Hi all,
I've been lurking here for the last couple weeks, and finally decided to create an account. Honestly I decided to create one after reading a post where someone was talking about ways of exploring ones gender, one of those being presenting as that gender online. So, I joined with a male name (not set in stone, just picked one that sounded nice from a list of baby boy names lol) and was hoping to get that blue M under my name, but I guess I have to wait to get that. It's kind of weird to me how much I want to see that blue M under my name lol. I'm FAAB, and I have been questioning my gender for the past couple months. It started when I was driving home from my internship one afternoon, and I was thinking out loud about my anxieties. I have had this fear of being gay for years, and I usually just try to push the thoughts away, but I wanted to see if I explore my thoughts in the safe environment of being alone in my car, and deal with what ever came up. What I realized is that fear of being gay was a cover for fear of being butch...or acting masculine. I heard myself saying that there is a boy inside of me. My first instinct was to try to shut the thoughts down, but I tried to tell myself it's ok. After that episode, I started doing research on gender identity (which I've had some education on and done research on in the past), and found the term androgyne. I was and am still thinking that I might be non-binary or genderfluid, but I'm not sure. This past week I've wondering if I might be more male-identified then I think. It's kind of felt like I have unlatched a flood gate. It's all happening so quickly, and I'm not sure how real all my thoughts and feelings about my gender identity are. I've been kind of obsessively reading about gender lately, and I'm not quite sure if that is resulting in me thinking I'm less cis than I am, or if it's the result of me being less cis and just trying to absorb now that I have given myself the opportunity (can't get enough of it kind of thing).
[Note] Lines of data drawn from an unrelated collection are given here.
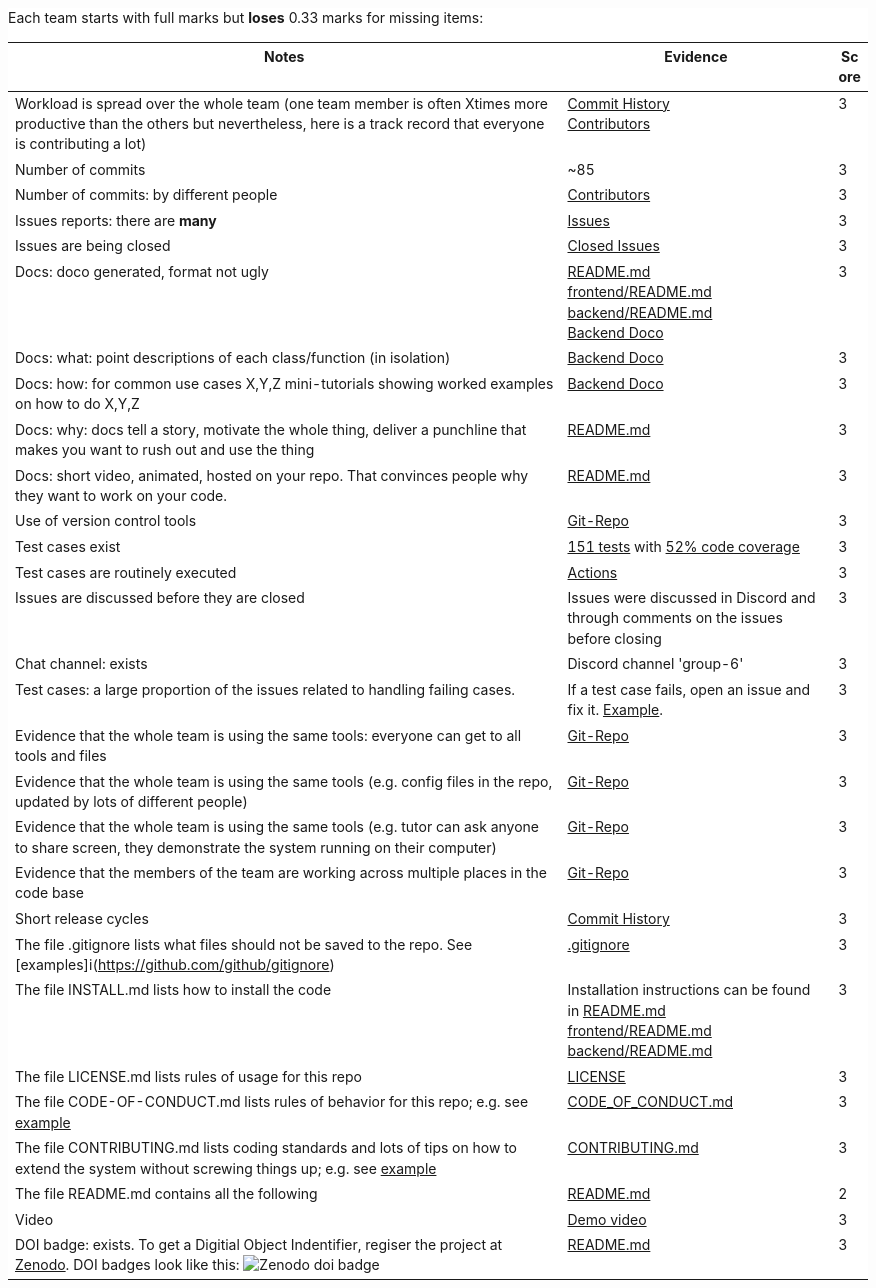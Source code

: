 
Each team starts with full marks but **loses** 0.33 marks for missing items:


|Notes|Evidence|Score|
|-----|---------|--|
|Workload is spread over the whole team (one team member is often Xtimes more productive than the others but nevertheless, here is a track record that everyone is contributing a lot)|[Commit History](https://github.com/NCSU-SE-Spring2025-Group6/FlashCards_Spr25-G6/commits/main/)<br>[Contributors](https://github.com/NCSU-SE-Spring2025-Group6/FlashCards_Spr25-G6/graphs/contributors)| 3|
|Number of commits|~85| 3|
|Number of commits: by different people|[Contributors](https://github.com/NCSU-SE-Spring2025-Group6/FlashCards_Spr25-G6/graphs/contributors)| 3|
|Issues reports: there are **many**|[Issues](https://github.com/NCSU-SE-Spring2025-Group6/FlashCards_Spr25-G6/issues?q=is%3Aissue)|3|
|Issues are being closed|[Closed Issues](https://github.com/NCSU-SE-Spring2025-Group6/FlashCards_Spr25-G6/issues?q=is%3Aissue%20state%3Aclosed)|3|
|Docs: doco generated, format not ugly |[README.md](https://github.com/NCSU-SE-Spring2025-Group6/FlashCards_Spr25-G6/blob/main/README.md)<br>[frontend/README.md](https://github.com/NCSU-SE-Spring2025-Group6/FlashCards_Spr25-G6/blob/main/frontend/README.md)<br>[backend/README.md](https://github.com/NCSU-SE-Spring2025-Group6/FlashCards_Spr25-G6/blob/main/backend/README.md)<br>[Backend Doco](https://csc510-group18.github.io/FlashCards/)|3|
|Docs: what: point descriptions of each class/function (in isolation)|[Backend Doco](https://csc510-group18.github.io/FlashCards/)|3|
|Docs: how: for common use cases X,Y,Z mini-tutorials showing worked examples on how to do X,Y,Z|[Backend Doco](https://csc510-group18.github.io/FlashCards/)|3|
|Docs: why: docs tell a story, motivate the whole thing, deliver a punchline that makes you want to rush out and use the thing|[README.md](https://github.com/NCSU-SE-Spring2025-Group6/FlashCards_Spr25-G6/blob/main/README.md)|3|
|Docs: short video, animated, hosted on your repo. That convinces people why they want to work on your code.|[README.md](https://github.com/NCSU-SE-Spring2025-Group6/FlashCards_Spr25-G6/blob/main/README.md)|3|
|Use of version control tools|[Git-Repo](https://github.com/NCSU-SE-Spring2025-Group6/FlashCards_Spr25-G6)|3|
|Test cases exist|[151 tests](https://github.com/NCSU-SE-Spring2025-Group6/FlashCards_Spr25-G6/tree/main/backend/tests) with [52% code coverage](https://app.codecov.io/gh/NCSU-SE-Spring2025-Group6/FlashCards_Spr25-G6)|3|
|Test cases are routinely executed|[Actions](https://github.com/NCSU-SE-Spring2025-Group6/FlashCards_Spr25-G6/actions)|3|
|Issues are discussed before they are closed|Issues were discussed in Discord and through comments on the issues before closing|3|
|Chat channel: exists|Discord channel 'group-6'|3|
|Test cases: a large proportion of the issues related to handling failing cases.|If a test case fails, open an issue and fix it. [Example](https://github.com/NCSU-SE-Spring2025-Group6/FlashCards_Spr25-G6/issues/1).|3|
|Evidence that the whole team is using the same tools: everyone can get to all tools and files|[Git-Repo](https://github.com/NCSU-SE-Spring2025-Group6/FlashCards_Spr25-G6)|3|
|Evidence that the whole team is using the same tools (e.g. config files in the repo, updated by lots of different people)|[Git-Repo](https://github.com/NCSU-SE-Spring2025-Group6/FlashCards_Spr25-G6)|3|
|Evidence that the whole team is using the same tools (e.g. tutor can ask anyone to share screen, they demonstrate the system running on their computer)|[Git-Repo](https://github.com/NCSU-SE-Spring2025-Group6/FlashCards_Spr25-G6)|3|
|Evidence that the members of the team are working across multiple places in the code base|[Git-Repo](https://github.com/NCSU-SE-Spring2025-Group6/FlashCards_Spr25-G6)|3|
|Short release cycles |[Commit History](https://github.com/NCSU-SE-Spring2025-Group6/FlashCards_Spr25-G6/commits/main/)|3|
|The file .gitignore lists what files should not be saved to the repo. See [examples]i(https://github.com/github/gitignore)|[.gitignore](https://github.com/NCSU-SE-Spring2025-Group6/FlashCards_Spr25-G6/blob/main/.gitignore)|3|
|The file INSTALL.md lists how to install the code|Installation instructions can be found in [README.md](https://github.com/NCSU-SE-Spring2025-Group6/FlashCards_Spr25-G6/blob/main/README.md)<br>[frontend/README.md](https://github.com/NCSU-SE-Spring2025-Group6/FlashCards_Spr25-G6/blob/main/frontend/README.md)<br>[backend/README.md](https://github.com/NCSU-SE-Spring2025-Group6/FlashCards_Spr25-G6/blob/main/backend/README.md)|3|
|The file LICENSE.md lists rules of usage for this repo|[LICENSE](https://github.com/NCSU-SE-Spring2025-Group6/FlashCards_Spr25-G6/blob/main/LICENSE)|3|
|The file CODE-OF-CONDUCT.md lists rules of behavior for this repo; e.g. see [example](https://github.com/CSC510-Group18/FlashCards/blob/main/CODE_OF_CONDUCT.md)|[CODE_OF_CONDUCT.md](https://github.com/NCSU-SE-Spring2025-Group6/FlashCards_Spr25-G6/blob/main/CODE_OF_CONDUCT.md)|3|
|The file CONTRIBUTING.md lists coding standards and lots of tips on how to extend the system without screwing things up; e.g. see [example](https://github.com/CSC510-Group18/FlashCards/blob/main/CONTRIBUTING.md)|[CONTRIBUTING.md](https://github.com/NCSU-SE-Spring2025-Group6/FlashCards_Spr25-G6/blob/main/CONTRIBUTING.md)|3|
|The file README.md contains all the following|[README.md](https://github.com/NCSU-SE-Spring2025-Group6/FlashCards_Spr25-G6/blob/main/README.md)|2|
|Video|[Demo video](https://drive.google.com/file/d/1QErtQT-KAzwVdMR0Bod9vqKrsJzC2V0P/view?usp=drive_link)|3|
|DOI badge: exists. To get a Digitial Object Indentifier, regiser the project at [Zenodo](https://docs.github.com/en/repositories/archiving-a-github-repository/referencing-and-citing-content). DOI badges look like this: ![Zenodo doi badge](https://img.shields.io/badge/DOI-10.5281%2Fzenodo.1234567-blue.svg) |[README.md](https://github.com/NCSU-SE-Spring2025-Group6/FlashCards_Spr25-G6/blob/main/README.md)|3|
Childhood wise, I was shirtless in the summer as a little kid, always wanted to be like my brother (didn't have any other siblings though), I hated dresses and when my mom would make me wear girly stuff like frilly socks or maryjanes. One summer I wore boy boxers as shorts all summer. In 6th grade I had a pair of baggy cargo pants that I bought with my christmas money I loved to death (quite literally). As I got older, I felt the pressure to be girly always seem to err to the neutral side of things, trying to feel comfortable with looking "cool" but still female vs girly. I've never really felt comfortable being feminine although I can do it if it's expected. Part of the pressure as I became a teenager is that my mom and brother started calling me gay as an accusation and insult, and it felt scary and hurtful, so I tried to be as safe as possible in presentation. Even at my girliest in high school, I still avoided skirts/dresses like the plague.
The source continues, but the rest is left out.